Tot de merkwaardigste mannen, die dezen naam hebben gedragen, behooren:
Apollonius van Rhodus , ook wel Apollonius de Oudere van Alexandria genaamd. Hij was een beroemd Grieksch dichter en redenaar en werd geboren te Alexandria, volgens anderen te Naucrates, omstreeks het jaar 240 vóór Chr. en genoot het onderwijs van Callimachus. Te Rhodus hield hij redevoeringen , maar hij keerde later terug naar Alexandria, waar hij eene aanstelling ontving bij de bibliotheek. Zijn voornaamste geschrift, “Argonautica” genaamd en in 4 boeken verdeeld , getuigt meer voor zijn ijver en geleerdheid , dan voor zijn dichterlijk genie, maar het werd voorheen veel gelezen en er zijn onderscheidene seholiën (verklaringen) over geschreven. P. Terentius Varro gaf er eene Latijnsche vertaling van, Valerius Flaccus eene navolging, en Maxianus eene overzetting in 5608 jamben. Het is het eerst door Joh. Lascaris (1496) te Florence en later bij herhaling uitgegeven. Behalve dat epos schreef hij epigrammen, van welke in de Grieksche Anthologie één voorhanden is, dat op Callimachus vervaardigd en door dezen met een scherp geschrift,“Ibis” genaamd, beantwoord werd. De overige geschriften van dezen Apollonius zijn verloren gegaan.

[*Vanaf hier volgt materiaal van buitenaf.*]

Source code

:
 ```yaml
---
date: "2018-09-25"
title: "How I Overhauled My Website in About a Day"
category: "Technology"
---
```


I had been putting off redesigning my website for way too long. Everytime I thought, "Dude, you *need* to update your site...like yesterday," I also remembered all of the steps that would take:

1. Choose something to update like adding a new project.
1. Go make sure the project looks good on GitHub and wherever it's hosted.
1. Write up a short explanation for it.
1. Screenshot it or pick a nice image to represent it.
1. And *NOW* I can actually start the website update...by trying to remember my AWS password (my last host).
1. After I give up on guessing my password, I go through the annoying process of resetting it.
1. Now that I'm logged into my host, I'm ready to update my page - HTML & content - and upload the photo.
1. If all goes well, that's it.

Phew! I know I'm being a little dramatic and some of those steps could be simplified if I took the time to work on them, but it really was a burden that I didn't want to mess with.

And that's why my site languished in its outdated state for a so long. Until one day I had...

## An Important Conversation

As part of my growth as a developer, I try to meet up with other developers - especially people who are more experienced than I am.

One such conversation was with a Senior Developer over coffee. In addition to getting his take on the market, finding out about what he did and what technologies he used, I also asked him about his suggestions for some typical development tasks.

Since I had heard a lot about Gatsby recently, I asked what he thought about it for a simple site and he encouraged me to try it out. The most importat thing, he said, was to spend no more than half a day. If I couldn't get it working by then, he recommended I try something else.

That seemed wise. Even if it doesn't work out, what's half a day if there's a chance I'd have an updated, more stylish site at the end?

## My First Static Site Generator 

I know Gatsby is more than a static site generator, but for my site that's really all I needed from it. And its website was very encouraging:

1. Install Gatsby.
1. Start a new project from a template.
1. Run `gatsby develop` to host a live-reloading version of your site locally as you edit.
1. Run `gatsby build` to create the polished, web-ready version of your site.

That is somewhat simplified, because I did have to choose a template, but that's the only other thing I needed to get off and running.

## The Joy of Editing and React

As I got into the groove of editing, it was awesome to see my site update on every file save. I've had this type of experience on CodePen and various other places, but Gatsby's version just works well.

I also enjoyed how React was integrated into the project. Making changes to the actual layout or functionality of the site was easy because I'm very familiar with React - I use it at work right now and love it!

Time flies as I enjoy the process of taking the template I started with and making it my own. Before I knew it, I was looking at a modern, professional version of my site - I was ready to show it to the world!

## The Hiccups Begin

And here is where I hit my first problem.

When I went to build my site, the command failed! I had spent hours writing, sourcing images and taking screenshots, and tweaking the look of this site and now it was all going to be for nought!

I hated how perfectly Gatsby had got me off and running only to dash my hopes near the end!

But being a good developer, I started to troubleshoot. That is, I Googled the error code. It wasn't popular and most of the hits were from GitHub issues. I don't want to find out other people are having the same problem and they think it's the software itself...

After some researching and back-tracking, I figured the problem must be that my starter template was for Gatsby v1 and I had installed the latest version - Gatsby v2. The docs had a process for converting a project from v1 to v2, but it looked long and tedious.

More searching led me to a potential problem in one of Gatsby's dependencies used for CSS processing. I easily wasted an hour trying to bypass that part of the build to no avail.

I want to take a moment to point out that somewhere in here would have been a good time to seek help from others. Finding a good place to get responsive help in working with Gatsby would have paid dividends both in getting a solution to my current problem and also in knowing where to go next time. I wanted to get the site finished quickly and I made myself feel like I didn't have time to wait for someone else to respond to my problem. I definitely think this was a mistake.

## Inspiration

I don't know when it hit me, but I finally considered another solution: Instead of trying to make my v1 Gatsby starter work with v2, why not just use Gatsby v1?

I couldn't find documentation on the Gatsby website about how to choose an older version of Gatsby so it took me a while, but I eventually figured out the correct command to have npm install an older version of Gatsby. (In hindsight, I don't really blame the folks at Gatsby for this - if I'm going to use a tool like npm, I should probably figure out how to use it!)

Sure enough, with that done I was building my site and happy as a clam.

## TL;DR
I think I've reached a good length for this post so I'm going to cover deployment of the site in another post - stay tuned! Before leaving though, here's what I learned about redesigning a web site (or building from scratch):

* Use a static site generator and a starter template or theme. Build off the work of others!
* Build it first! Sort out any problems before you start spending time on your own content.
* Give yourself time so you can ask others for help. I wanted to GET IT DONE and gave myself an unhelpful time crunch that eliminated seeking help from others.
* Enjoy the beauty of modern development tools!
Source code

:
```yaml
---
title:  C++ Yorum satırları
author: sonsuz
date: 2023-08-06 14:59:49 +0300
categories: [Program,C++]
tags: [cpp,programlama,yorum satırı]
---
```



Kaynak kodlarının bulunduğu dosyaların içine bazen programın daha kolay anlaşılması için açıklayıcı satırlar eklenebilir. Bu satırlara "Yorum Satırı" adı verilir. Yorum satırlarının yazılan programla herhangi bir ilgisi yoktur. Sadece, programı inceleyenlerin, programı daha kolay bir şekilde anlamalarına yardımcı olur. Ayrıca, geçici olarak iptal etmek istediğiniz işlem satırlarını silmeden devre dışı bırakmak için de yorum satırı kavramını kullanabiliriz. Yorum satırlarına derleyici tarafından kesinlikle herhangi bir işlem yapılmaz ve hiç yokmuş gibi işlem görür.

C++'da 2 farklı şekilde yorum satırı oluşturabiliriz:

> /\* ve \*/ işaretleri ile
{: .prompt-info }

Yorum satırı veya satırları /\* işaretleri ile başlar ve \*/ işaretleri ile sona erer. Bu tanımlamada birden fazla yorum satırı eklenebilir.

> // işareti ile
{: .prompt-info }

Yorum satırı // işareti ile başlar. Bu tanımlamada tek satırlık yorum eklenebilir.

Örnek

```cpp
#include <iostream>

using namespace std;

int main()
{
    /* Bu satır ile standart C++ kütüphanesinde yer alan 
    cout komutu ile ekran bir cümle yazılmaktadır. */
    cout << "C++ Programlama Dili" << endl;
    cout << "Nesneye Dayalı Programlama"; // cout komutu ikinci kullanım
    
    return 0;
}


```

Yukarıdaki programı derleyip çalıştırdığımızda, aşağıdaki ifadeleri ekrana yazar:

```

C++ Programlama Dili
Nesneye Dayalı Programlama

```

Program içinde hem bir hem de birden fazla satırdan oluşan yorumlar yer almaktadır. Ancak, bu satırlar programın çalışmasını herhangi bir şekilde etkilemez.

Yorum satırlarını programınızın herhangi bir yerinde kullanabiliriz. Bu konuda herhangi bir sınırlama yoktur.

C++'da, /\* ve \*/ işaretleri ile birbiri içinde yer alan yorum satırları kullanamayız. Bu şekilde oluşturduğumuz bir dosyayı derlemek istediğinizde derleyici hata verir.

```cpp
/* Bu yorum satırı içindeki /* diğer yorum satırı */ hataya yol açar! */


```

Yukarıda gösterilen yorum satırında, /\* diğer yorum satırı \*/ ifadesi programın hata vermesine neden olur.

Apollonius van Perga, bijgenaamd de meetkunstenaar. Hij was in zijn tijd een van de scherpzinnigste beoefenaars der meetkunde. Hij werd in het midden der 3de eeuw vóór Chr. te Perga in Pamphylië geboren en ontving zijne opvoeding aan de Alexandrijnsche school. Hij leefde onder de regering van Ptolemaeus Philopator en verwierf zich als beoefenaar der meetkunde door zijn onderwijs en door zijne geschriften grooten roem. De leer der kegelsneden onderging door hem eene belangrijke hervorming. Van zijn werk, dat hierover handelt en in de Grieksche taal werd opgesteld, zijn slechts de eerste 4 boeken in het oorspronkelijke voorhanden; de volgende 3 bezitten wij in eene Arabische vertaling, en het 8ste is verloren geraakt. Een en ander is uitgegeven door Gregory en Halley (Oxford 1710).

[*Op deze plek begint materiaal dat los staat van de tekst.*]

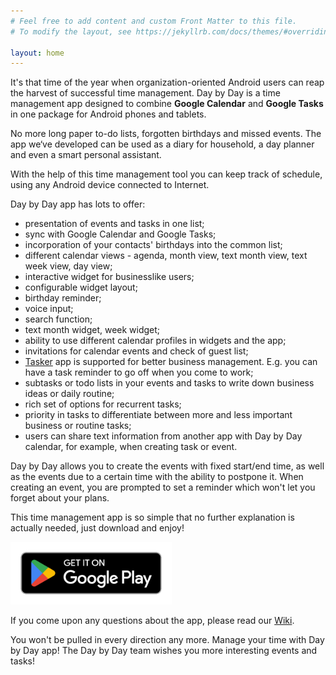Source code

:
 ```yaml
---
# Feel free to add content and custom Front Matter to this file.
# To modify the layout, see https://jekyllrb.com/docs/themes/#overriding-theme-defaults

layout: home
---
```


It's that time of the year when organization-oriented Android users can reap the harvest of successful time management. Day by Day is a time management app designed to combine **Google Calendar** and **Google Tasks** in one package for Android phones and tablets.

No more long paper to-do lists, forgotten birthdays and missed events. The app we‘ve developed can be used as a diary for household, a day planner and even a smart personal assistant.

With the help of this time management tool you can keep track of schedule, using any Android device connected to Internet.

Day by Day app has lots to offer:

* presentation of events and tasks in one list;
* sync with Google Calendar and Google Tasks;
* incorporation of your contacts' birthdays into the common list;
* different calendar views - agenda, month view, text month view, text week view, day view;
* interactive widget for businesslike users;
* configurable widget layout;
* birthday reminder;
* voice input;
* search function;
* text month widget, week widget;
* ability to use different calendar profiles in widgets and the app;
* invitations for calendar events and check of guest list;
* <a href="https://play.google.com/store/apps/details?id=net.dinglisch.android.taskerm" target="_blank">Tasker</a> app is supported for better business management. E.g. you can have a task reminder to go off when you come to work;
* subtasks or todo lists in your events and tasks to write down business ideas or daily routine;
* rich set of options for recurrent tasks;
* priority in tasks to differentiate between more and less important business or routine tasks;
* users can share text information from another app with Day by Day calendar, for example, when creating task or event.

Day by Day allows you to create the events with fixed start/end time, as well as the events due to a certain time with the ability to postpone it. When creating an event, you are prompted to set a reminder which won't let you forget about your plans.

This time management app is so simple that no further explanation is actually needed, just download and enjoy!

<a href="https://play.google.com/store/apps/details?id=ru.infteh.organizer.trial" target="_blank">
  <img src="./assets/google-play-badge.png" alt="Google Play" height="100em">
</a>

If you come upon any questions about the app, please read our <a href="https://github.com/day-by-day-calendar/feedback/wiki" target="_blank">Wiki</a>.

You won't be pulled in every direction any more. Manage your time with Day by Day app! The Day by Day team wishes you more interesting events and tasks!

Apollonius van Tralles. Deze was op laatstgenoemde plaats in Cilïcië geboren. Hij leefde in de 3de of 4de eeuw vóór Chr. en is met zijn broeder Tauriscus als beeldhouwer beroemd, vooral als vervaardiger van den stier van Farnese, die te Napels bij de kostbare gewrochten der Oudheid wordt bewaard.
Apollonius, een veldheer van den Syrischen koning Antíochus Epíphanes. In het jaar 168 vóór Chr. trok hij met 20 000 man bij wijze van vreedzaam verdrag binnen de muren van Jeruzalem, maar hij overviel op den eerstvolgenden sabbath de Joden op de plaats des gebeds, doodde de mannen, verkocht de vrouwen en kinderen, offerde meer dan de helft der stad aan de vlammen en deed op de hoogte ten zuiden van den tempel eene sterke vesting verrijzen. Dat verraderlijk gedrag was oorzaak van een algemeenen opstand in Israël onder aanvoering van den priester Matathias, tegen wiens zoon, Judas Maccabéus genaamd, Apollonius in 166 vóór Chr. den slag en het leven verloor.

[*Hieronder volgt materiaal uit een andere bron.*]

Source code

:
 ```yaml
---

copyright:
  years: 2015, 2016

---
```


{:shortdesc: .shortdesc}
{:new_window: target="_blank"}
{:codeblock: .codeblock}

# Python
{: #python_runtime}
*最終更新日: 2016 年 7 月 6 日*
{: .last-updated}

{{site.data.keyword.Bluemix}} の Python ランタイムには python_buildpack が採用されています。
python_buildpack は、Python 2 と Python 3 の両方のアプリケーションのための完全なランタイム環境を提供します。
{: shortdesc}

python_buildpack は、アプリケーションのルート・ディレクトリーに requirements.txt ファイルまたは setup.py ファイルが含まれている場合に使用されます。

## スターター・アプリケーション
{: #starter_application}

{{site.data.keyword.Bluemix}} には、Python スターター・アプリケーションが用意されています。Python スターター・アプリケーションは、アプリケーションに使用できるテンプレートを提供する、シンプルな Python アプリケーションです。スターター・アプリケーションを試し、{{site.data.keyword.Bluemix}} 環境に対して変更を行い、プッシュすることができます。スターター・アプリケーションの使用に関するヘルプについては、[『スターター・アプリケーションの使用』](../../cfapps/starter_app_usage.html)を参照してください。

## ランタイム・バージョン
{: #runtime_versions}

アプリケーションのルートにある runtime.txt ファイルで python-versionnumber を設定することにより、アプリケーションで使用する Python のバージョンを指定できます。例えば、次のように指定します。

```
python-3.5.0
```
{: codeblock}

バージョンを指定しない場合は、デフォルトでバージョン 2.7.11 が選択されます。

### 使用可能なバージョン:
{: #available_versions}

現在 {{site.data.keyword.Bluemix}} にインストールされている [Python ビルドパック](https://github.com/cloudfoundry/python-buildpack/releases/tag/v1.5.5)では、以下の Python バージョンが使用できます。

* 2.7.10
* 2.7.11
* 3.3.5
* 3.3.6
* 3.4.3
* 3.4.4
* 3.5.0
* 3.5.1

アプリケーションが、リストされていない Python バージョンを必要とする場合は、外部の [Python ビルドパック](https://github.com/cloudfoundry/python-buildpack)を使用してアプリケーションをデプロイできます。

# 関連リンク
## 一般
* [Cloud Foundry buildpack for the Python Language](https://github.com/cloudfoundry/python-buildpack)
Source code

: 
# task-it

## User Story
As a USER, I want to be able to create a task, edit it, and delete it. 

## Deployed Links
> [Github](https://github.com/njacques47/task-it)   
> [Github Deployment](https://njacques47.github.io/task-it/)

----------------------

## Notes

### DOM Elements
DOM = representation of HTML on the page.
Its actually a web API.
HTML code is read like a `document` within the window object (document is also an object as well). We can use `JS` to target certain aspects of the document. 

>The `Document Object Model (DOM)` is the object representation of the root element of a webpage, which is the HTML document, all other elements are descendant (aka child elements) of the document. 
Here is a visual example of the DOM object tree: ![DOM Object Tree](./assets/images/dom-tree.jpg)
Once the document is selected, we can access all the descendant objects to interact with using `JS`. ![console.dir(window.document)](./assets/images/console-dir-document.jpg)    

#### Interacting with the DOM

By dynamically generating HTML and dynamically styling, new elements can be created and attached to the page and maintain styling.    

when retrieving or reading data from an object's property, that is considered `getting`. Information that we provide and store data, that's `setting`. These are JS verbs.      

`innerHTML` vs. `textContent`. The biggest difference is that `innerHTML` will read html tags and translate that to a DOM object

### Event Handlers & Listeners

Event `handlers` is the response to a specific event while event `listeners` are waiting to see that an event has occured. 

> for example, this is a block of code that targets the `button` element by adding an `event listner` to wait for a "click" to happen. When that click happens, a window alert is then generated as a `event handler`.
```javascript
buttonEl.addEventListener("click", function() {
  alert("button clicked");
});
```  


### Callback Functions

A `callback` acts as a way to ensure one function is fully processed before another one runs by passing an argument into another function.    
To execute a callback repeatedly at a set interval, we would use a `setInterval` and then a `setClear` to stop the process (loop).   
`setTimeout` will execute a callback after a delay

Apollonius van Tyana, een wijsgeer van de nieuw-Pythagorische school en tevens een toovenaar of wonderdoener. Hij werd door de vijanden van het Christendom niet alleen met Jezus vergeleken, maar zelfs boven dezen geplaatst. Reeds vóór zijn geboorte ontving zijne moeder in een droomgezigt de belofte van den Egyptischen god Proteus, dat deze zich in haren zoon in menschelijke gedaante vertoonen zou. Bij zijne geboorte — in den aanvang onzer jaartelling — schoot een bliksemstraal naast het kind ter aarde en toen weder omhoog zonder het te déren. Dat teeken was voor de burgers van Apollonia voldoende, om Apollonius voor een zoon van Zeus (Jupiter) te houden. Van zijne geboortestad Tyana in Cappadocië begaf zich Apollonius naar Tarsus in Cilicië , waar hij zich toelegde op de kennis der verschillende wijsgeerige stelsels van zijn tijd. Met hetzelfde doel bezocht hij Aegae. Op aandrang van Euxenus werd hij hier een aanhanger van de wijsbegeerte van Pythagoras en hij nam de ascetische voorschriften dezer secte met gestrengheid in acht, terwijl hij zich tevens ophield met toovenarij en geheime kunsten, en godspraken verkondigde in den tempel van Asclepios (Aesculapius). Zijn aanzien was zoo groot, dat zijne komst een oproer der Aspendiërs tot bedaren bragt.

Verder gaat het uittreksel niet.